V domenica t.o. anno b -IL SIGNORE RISANA I CUORI AFFRANTI

La guarigione di persone malate è, nel vangelo di Gesù, uno dei segni della presenza del Regno di Dio tra gli uomini. Guarendo le persone, nel corpo e nell’anima, Gesù si manifesta come il Salvatore, anticipa la promessa di risurrezione per tutta l’umanità, presente nella sua risuscitazione: l’azione dello Spirito di Dio, che rinnova la faccia della terra. La guarigione è l’anelito di ogni ammalato, è l’anelito della creazione che sperimenta il limite e la morte. La grande speranza di cui l’esperienza cristiana si fa portatrice, e che la distingue da ogni altra forma di religione, è questa: una vita nuova, una pienezza di vita, la salvezza ad opera di Dio.

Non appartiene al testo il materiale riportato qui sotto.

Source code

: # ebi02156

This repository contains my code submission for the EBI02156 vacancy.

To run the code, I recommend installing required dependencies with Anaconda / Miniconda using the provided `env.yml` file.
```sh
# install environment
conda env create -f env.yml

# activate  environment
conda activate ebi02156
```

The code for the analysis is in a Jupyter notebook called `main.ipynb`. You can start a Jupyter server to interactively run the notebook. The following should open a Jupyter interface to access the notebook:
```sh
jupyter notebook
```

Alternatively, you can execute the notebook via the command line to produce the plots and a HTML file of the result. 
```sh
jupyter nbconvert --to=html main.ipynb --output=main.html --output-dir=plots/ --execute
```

Il vangelo proclamato oggi nella liturgia conferma, attraverso tre quadri densi di significato, questo annuncio: Gesù è il nostro Salvatore, lui solo è il liberatore dal male che affligge l’umanità. Chi lo accoglie come tale e fa esperienza della sua presenza liberante si trasforma in testimone di questa grande speranza di vita.
La prima lettura, nel metterci a confronto con la biblica figura di Giobbe, ci richiama alla consapevolezza della nostra naturale fragilità e precarietà: un soffio è la nostra vita terrena. Dio soltanto può essere la risposta al nostro interrogarci sul senso ultimo dell’esistenza.
Per questo Paolo, nella seconda lettura, sente come compito specifico del cristiano l’annuncio del Vangelo: chi trova il senso della vita nel Vangelo non può non annunciarlo anche a tutti gli altri che sono in ricerca.